プレゼンの直前に、予想もしなかったハプニングが起こる。
「佐伯くん、大変!資料が……!」
リノが駆け寄ってきた。
「え?」
「資料のファイルが、開かないの。」
なんと、肝心のプレゼン資料のデータが破損していたのだ。
「……嘘だろ?」
一は一瞬頭が真っ白になった。
「とりあえず、できる範囲で修復を……」
リノは冷静に言うが、時間はもうほとんど残されていない。
このままでは、プレゼンが台無しになってしまう。
「……俺が話します。覚えてる範囲で。
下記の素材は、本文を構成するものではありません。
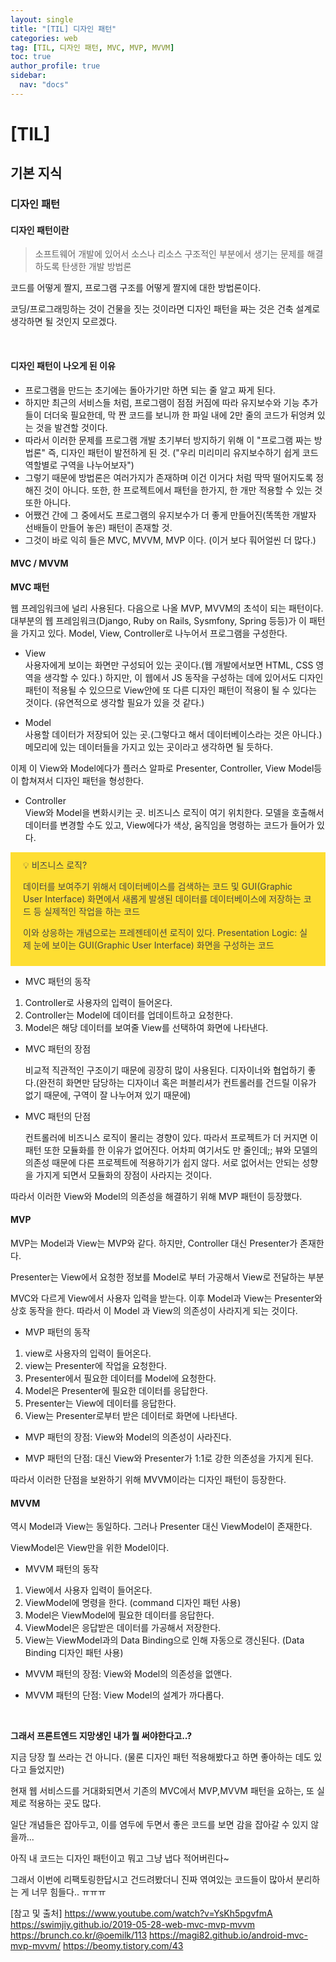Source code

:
 ```yaml
---
layout: single
title: "[TIL] 디자인 패턴"
categories: web
tag: [TIL, 디자인 패턴, MVC, MVP, MVVM]
toc: true
author_profile: true
sidebar:
  nav: "docs"
---
```


# [TIL]

## 기본 지식

### 디자인 패턴

#### 디자인 패턴이란

> 소프트웨어 개발에 있어서 소스나 리소스 구조적인 부분에서 생기는 문제를 해결하도록 탄생한 개발 방법론

코드를 어떻게 짤지, 프로그램 구조를 어떻게 짤지에 대한 방법론이다.

코딩/프로그래밍하는 것이 건물을 짓는 것이라면 디자인 패턴을 짜는 것은 건축 설계로 생각하면 될 것인지 모르겠다.

<br>

#### 디자인 패턴이 나오게 된 이유

- 프로그램을 만드는 초기에는 돌아가기만 하면 되는 줄 알고 짜게 된다.
- 하지만 최근의 서비스들 처럼, 프로그램이 점점 커짐에 따라 유지보수와 기능 추가들이 더더욱 필요한데, 막 짠 코드를 보니까 한 파일 내에 2만 줄의 코드가 뒤엉켜 있는 것을 발견할 것이다.
- 따라서 이러한 문제를 프로그램 개발 초기부터 방지하기 위해 이 "프로그램 짜는 방법론" 즉, 디자인 패턴이 발전하게 된 것. ("우리 미리미리 유지보수하기 쉽게 코드 역할별로 구역을 나누어보자")
- 그렇기 때문에 방법론은 여러가지가 존재하며 이건 이거다 처럼 딱딱 떨어지도록 정해진 것이 아니다. 또한, 한 프로젝트에서 패턴을 한가지, 한 개만 적용할 수 있는 것 또한 아니다.
- 어쨌건 간에 그 중에서도 프로그램의 유지보수가 더 좋게 만들어진(똑똑한 개발자 선배들이 만들어 놓은) 패턴이 존재할 것.
- 그것이 바로 익히 들은 MVC, MVVM, MVP 이다. (이거 보다 훠어얼씬 더 많다.)

#### MVC / MVVM

**MVC 패턴**

웹 프레임워크에 널리 사용된다. 다음으로 나올 MVP, MVVM의 초석이 되는 패턴이다.
<br>대부분의 웹 프레임워크(Django, Ruby on Rails, Sysmfony, Spring 등등)가 이 패턴을 가지고 있다.
Model, View, Controller로 나누어서 프로그램을 구성한다.

- View
  <br>사용자에게 보이는 화면만 구성되어 있는 곳이다.(웹 개발에서보면 HTML, CSS 영역을 생각할 수 있다.)
  하지만, 이 웹에서 JS 동작을 구성하는 데에 있어서도 디자인 패턴이 적용될 수 있으므로 View안에 또 다른 디자인 패턴이 적용이 될 수 있다는 것이다. (유연적으로 생각할 필요가 있을 것 같다.)

- Model
  <br>사용할 데이터가 저장되어 있는 곳.(그렇다고 해서 데이터베이스라는 것은 아니다.)
  메모리에 있는 데이터들을 가지고 있는 곳이라고 생각하면 될 듯하다.

이제 이 View와 Model에다가 플러스 알파로 Presenter, Controller, View Model등이 합쳐져서 디자인 패턴을 형성한다.

- Controller
  <br>View와 Model을 변화시키는 곳.
  비즈니스 로직이 여기 위치한다.
  모델을 호출해서 데이터를 변경할 수도 있고, View에다가 색상, 움직임을 명령하는 코드가 들어가 있다.

<aside style='background-color : gold; opacity: 0.8; padding: 10px 20px'>
💡 비즈니스 로직?

데이터를 보여주기 위해서 데이터베이스를 검색하는 코드 및 GUI(Graphic User Interface) 화면에서 새롭게 발생된 데이터를 데이터베이스에 저장하는 코드 등 실제적인 작업을 하는 코드

이와 상응하는 개념으로는 프레젠테이션 로직이 있다.
Presentation Logic: 실제 눈에 보이는 GUI(Graphic User Interface) 화면을 구성하는 코드

</aside>

- MVC 패턴의 동작

1. Controller로 사용자의 입력이 들어온다.
2. Controller는 Model에 데이터를 업데이트하고 요청한다.
3. Model은 해당 데이터를 보여줄 View를 선택하여 화면에 나타낸다.

- MVC 패턴의 장점

  비교적 직관적인 구조이기 때문에 굉장히 많이 사용된다.
  디자이너와 협업하기 좋다.(완전히 화면만 담당하는 디자이너 혹은 퍼블리셔가 컨트롤러를 건드릴 이유가 없기 때문에, 구역이 잘 나누어져 있기 때문에)

- MVC 패턴의 단점

  컨트롤러에 비즈니스 로직이 몰리는 경향이 있다.
  따라서 프로젝트가 더 커지면 이 패턴 또한 모듈화를 한 이유가 없어진다. 어차피 여기서도 만 줄인데;;
  뷰와 모델의 의존성 때문에 다른 프로젝트에 적용하기가 쉽지 않다.
  서로 없어서는 안되는 성향을 가지게 되면서 모듈화의 장점이 사라지는 것이다.

따라서 이러한 View와 Model의 의존성을 해결하기 위해 MVP 패턴이 등장했다.

#### **MVP**

MVP는 Model과 View는 MVP와 같다. 하지만, Controller 대신 Presenter가 존재한다.

Presenter는 View에서 요청한 정보를 Model로 부터 가공해서 View로 전달하는 부분

MVC와 다르게 View에서 사용자 입력을 받는다.
이후 Model과 View는 Presenter와 상호 동작을 한다.
따라서 이 Model 과 View의 의존성이 사라지게 되는 것이다.

- MVP 패턴의 동작

1. view로 사용자의 입력이 들어온다.
2. view는 Presenter에 작업을 요청한다.
3. Presenter에서 필요한 데이터를 Model에 요청한다.
4. Model은 Presenter에 필요한 데이터를 응답한다.
5. Presenter는 View에 데이터를 응답한다.
6. View는 Presenter로부터 받은 데이터로 화면에 나타낸다.

- MVP 패턴의 장점:
  View와 Model의 의존성이 사라진다.

- MVP 패턴의 단점:
  대신 View와 Presenter가 1:1로 강한 의존성을 가지게 된다.

따라서 이러한 단점을 보완하기 위해 MVVM이라는 디자인 패턴이 등장한다.

#### **MVVM**

역시 Model과 View는 동일하다.
그러나 Presenter 대신 ViewModel이 존재한다.

ViewModel은 View만을 위한 Model이다.

- MVVM 패턴의 동작

1. View에서 사용자 입력이 들어온다.
2. ViewModel에 명령을 한다. (command 디자인 패턴 사용)
3. Model은 ViewModel에 필요한 데이터를 응답한다.
4. ViewModel은 응답받은 데이터를 가공해서 저장한다.
5. View는 ViewModel과의 Data Binding으로 인해 자동으로 갱신된다. (Data Binding 디자인 패턴 사용)

- MVVM 패턴의 장점: View와 Model의 의존성을 없앤다.

- MVVM 패턴의 단점: View Model의 설계가 까다롭다.

<br>

**그래서 프론트엔드 지망생인 내가 뭘 써야한다고..?**

지금 당장 뭘 쓰라는 건 아니다. (물론 디자인 패턴 적용해봤다고 하면 좋아하는 데도 있다고 들었지만)

현재 웹 서비스드를 거대화되면서 기존의 MVC에서 MVP,MVVM 패턴을 요하는, 또 실제로 적용하는 곳도 많다.

일단 개념들은 잡아두고, 이를 염두에 두면서
좋은 코드를 보면 감을 잡아갈 수 있지 않을까...

아직 내 코드는 디자인 패턴이고 뭐고 그냥 냅다 적어버린다~

그래서 이번에 리팩토링한답시고 건드려봤더니 진짜 엮여있는 코드들이 많아서 분리하는 게 너무 힘들다.. ㅠㅠㅠ

[참고 및 출처]
https://www.youtube.com/watch?v=YsKh5pgvfmA
https://swimjiy.github.io/2019-05-28-web-mvc-mvp-mvvm
https://brunch.co.kr/@oemilk/113
https://magi82.github.io/android-mvc-mvp-mvvm/
https://beomy.tistory.com/43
」
「え?」
「リノさん、俺が話す内容に合わせて、簡単なメモを書いてくれますか?」
「……わかった。」
リノはすぐに頷き、手元のノートを開いた。
プレゼンが始まる。
一は、これまでの準備と、リノと積み重ねてきた時間を信じて、堂々と話し始めた。
リノはそんな一の姿をじっと見つめながら、時折メモを書き足していく。
その姿を見て、一は改めて確信した。
――彼女の力になりたい。
だが、それと同時に、彼女の心に踏み込めないもどかしさも感じていた。
プレゼンは無事に成功し、クライアントからも高評価を得ることができた。
しかし、一の心には、まだ整理のつかない感情が残っていた。
「リノさん、ありがとうございます。」
「ううん、佐伯くんがすごかっただけ。」
そう言いながらも、リノはどこか遠い目をしていた。
(……やっぱり、彼女にはまだ見えない壁がある。)
彼女が何を抱えているのか、まだ知ることはできない。
だけど。
「……また、一緒に仕事できるといいですね。」
一は、そう呟くしかなかった。
もどかしいまま、次のチャンスを待つしかないのだ――。